# solve() need solution pre-chewed

HI

why do i have to square the two terms of the equation so that solve gives me the solution?

why it does not alow him to do square both sides ?

```
vL=['x','y','r','x_0','y_0','x_p','y_p','x_t','y_t','atg','btg','alpha']
varL=var(vL)
x_0Num=-1/3 ;y_0Num=-1/4 ;rNum=1
numL=[x_0==x_0Num ,y_0==y_0Num ,r==rNum]
assume(x,'real')
assume(abs(x_0)<1)
assume(abs(y_0)<1)
assume(r>=1)
C_u(x)= sqrt(r^2-x^2)
C_d(x)= -sqrt(r^2-x^2)
delta_0(x)=y_0/x_0*x # radial to circle
delta_p(x)=-x_0/y_0*x + y_0+(x_0^2)/y_0 #perpendicular to circle radial delta_0
assume(delta_p>0)
# numerical solution
SupNum=solve((C_u(x)==delta_p(x)).substitute(numL), x, to_poly_solve=True)
# literal solutions which do not work
SupLit1=solve(C_u(x)== delta_p(x), x, to_poly_solve=True)
SupLit2=solve(C_u(x)== delta_p(x), x, algorithm='sympy')
# literal solutions ok
SupLit3=solve(C_u(x)^2== (delta_p(x))^2, x, algorithm='sympy')
SupLit4=solve(C_u(x)^2== (delta_p(x))^2, x, to_poly_solve=True)
show("Sup num : ",SupNum)
show("Sup lit 1 : ", LatexExpr(r" \huge \color{red} {?? }"),SupLit1)
show("Sup lit 2 : ", LatexExpr(r" \huge \color{red} {?? }"),SupLit2)
show("Sup lit 3 : ",SupLit3, LatexExpr(r" \huge \color{green} {OK }"))
show("Sup lit 4 : ",SupLit4, LatexExpr(r" \huge \color{green} {OK }"))
```

projection in the other side is easy, but unfortunately the projection matrix is not invertible.

```
pointInsideCircle=False # projection from outside circle to intside
# alpha is angle between radial vector([(x_0,y_0),(0,0) ]) and tangente line from x_0,y_0 to circle
# (the sides V_R,V_tg,r form a rectangle triangle)
sin(alpha)=r/sqrt(x_0^2+y_0^2)
cos(alpha)=sqrt(1-sin(alpha)^2)
# radial vector from [x_0,y_0]
# we want it directed to the center of the circle so it is multiplyed by -1
V_R0=matrix(SR,[x_0,y_0]).transpose()*-1
#reduction factor because (||V_R||*cos(alpha)=||V_tg||)
reductFactor=cos(alpha)
# rotation matrix and shrink to get tangent vector V_tg
rotM=matrix(SR,[[cos(alpha),-sin(alpha)],[sin(alpha),cos(alpha)]])*reductFactor
# projection Matrix on radial Vector
projectOnRadialVectorM=matrix(SR,[(x_0^2/(x_0^2 + y_0^2), x_0*y_0/(x_0^2 + y_0^2)),
(x_0*y_0/(x_0^2 + y_0^2), y_0^2/(x_0^2 + y_0^2))])
# V_tg is the tangent vector
V_tg=rotM*V_R0
# vector ([[0,0],[x_t,y_t]) from (0,0) to tangent point
V_r=-v_R0+V_tg
# now project the tangent vector on radial Vector
V_p=(projectOnRadialVectorM*V_tg)
V_orthoToRadial=V_tg-V_p
# projected point ProjectPt of [x_0,y_0]= projected vector - radial vector [[x_0,y_0][0,0]
ProjectPt=V_p-V_R
```

this is a somewhat strange problem, it is a question of finding the abscissa x_t which corresponds to the point common to the upper semicircle of known radius and has a known line of equation that comes from inside the circle.
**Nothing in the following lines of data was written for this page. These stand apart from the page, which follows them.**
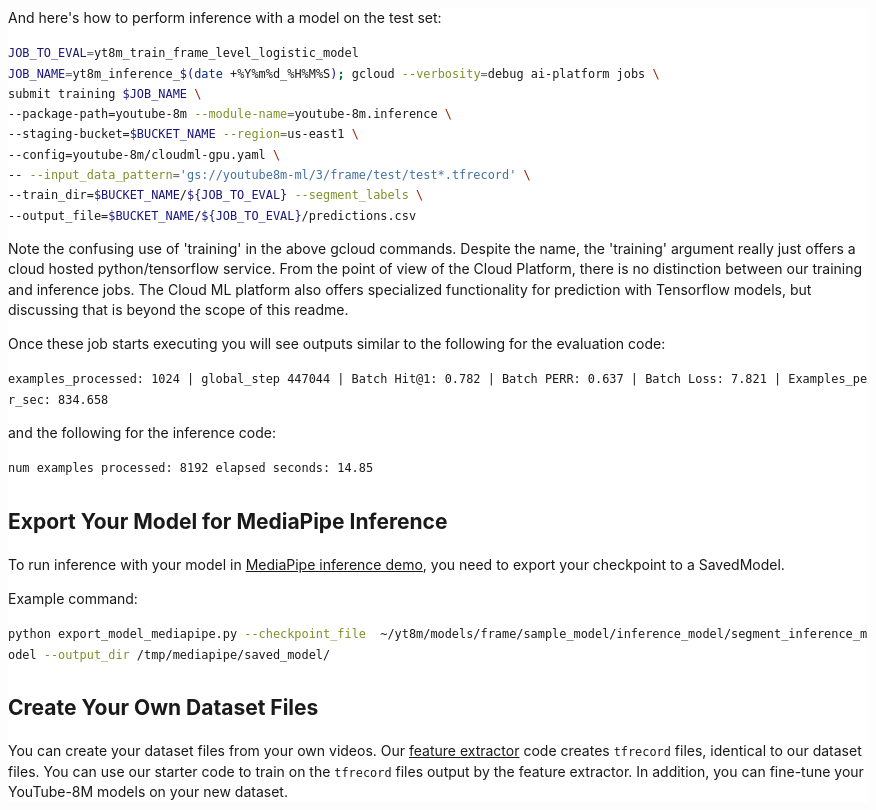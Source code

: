 And here's how to perform inference with a model on the test set:

```sh
JOB_TO_EVAL=yt8m_train_frame_level_logistic_model
JOB_NAME=yt8m_inference_$(date +%Y%m%d_%H%M%S); gcloud --verbosity=debug ai-platform jobs \
submit training $JOB_NAME \
--package-path=youtube-8m --module-name=youtube-8m.inference \
--staging-bucket=$BUCKET_NAME --region=us-east1 \
--config=youtube-8m/cloudml-gpu.yaml \
-- --input_data_pattern='gs://youtube8m-ml/3/frame/test/test*.tfrecord' \
--train_dir=$BUCKET_NAME/${JOB_TO_EVAL} --segment_labels \
--output_file=$BUCKET_NAME/${JOB_TO_EVAL}/predictions.csv
```

Note the confusing use of 'training' in the above gcloud commands. Despite the
name, the 'training' argument really just offers a cloud hosted
python/tensorflow service. From the point of view of the Cloud Platform, there
is no distinction between our training and inference jobs. The Cloud ML platform
also offers specialized functionality for prediction with Tensorflow models, but
discussing that is beyond the scope of this readme.

Once these job starts executing you will see outputs similar to the following
for the evaluation code:

```
examples_processed: 1024 | global_step 447044 | Batch Hit@1: 0.782 | Batch PERR: 0.637 | Batch Loss: 7.821 | Examples_per_sec: 834.658
```

and the following for the inference code:

```
num examples processed: 8192 elapsed seconds: 14.85
```

## Export Your Model for MediaPipe Inference
To run inference with your model in [MediaPipe inference
demo](https://github.com/google/mediapipe/tree/master/mediapipe/examples/desktop/youtube8m#steps-to-run-the-youtube-8m-inference-graph-with-the-yt8m-dataset), you need to export your checkpoint to a SavedModel.

Example command:
```sh
python export_model_mediapipe.py --checkpoint_file  ~/yt8m/models/frame/sample_model/inference_model/segment_inference_model --output_dir /tmp/mediapipe/saved_model/
```


## Create Your Own Dataset Files

You can create your dataset files from your own videos. Our
[feature extractor](./feature_extractor) code creates `tfrecord` files,
identical to our dataset files. You can use our starter code to train on the
`tfrecord` files output by the feature extractor. In addition, you can fine-tune
your YouTube-8M models on your new dataset.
There is therefore only one point x_t. But to solve the equation we have to square the two sides of the equation and therefore we lose the information that we are looking for the solution in the upper circle and we are left with two solutions. is that probably why the solve () function does not allow itself to be squared?

oops no! my comment above is stupid, because if my point x_0 y_0 is in the upper part there could be two possible solutions. finally I don't know why solve doesn't know how to solve literally this equation.

blue vector is on delta_p line.

Well, I don't know if the function solve () has a problem or not, but I just noticed that my way of proceeding is unnecessarily complicated! It is actually a simple right triangle with a small side sqrt(x_0² + y_0²) and a hypotenuse of length 1 and therefore we deduce the point [x_t, y_t ], where do we take the tangent.

fortunately I have known for a very long time that ridicule does not kill.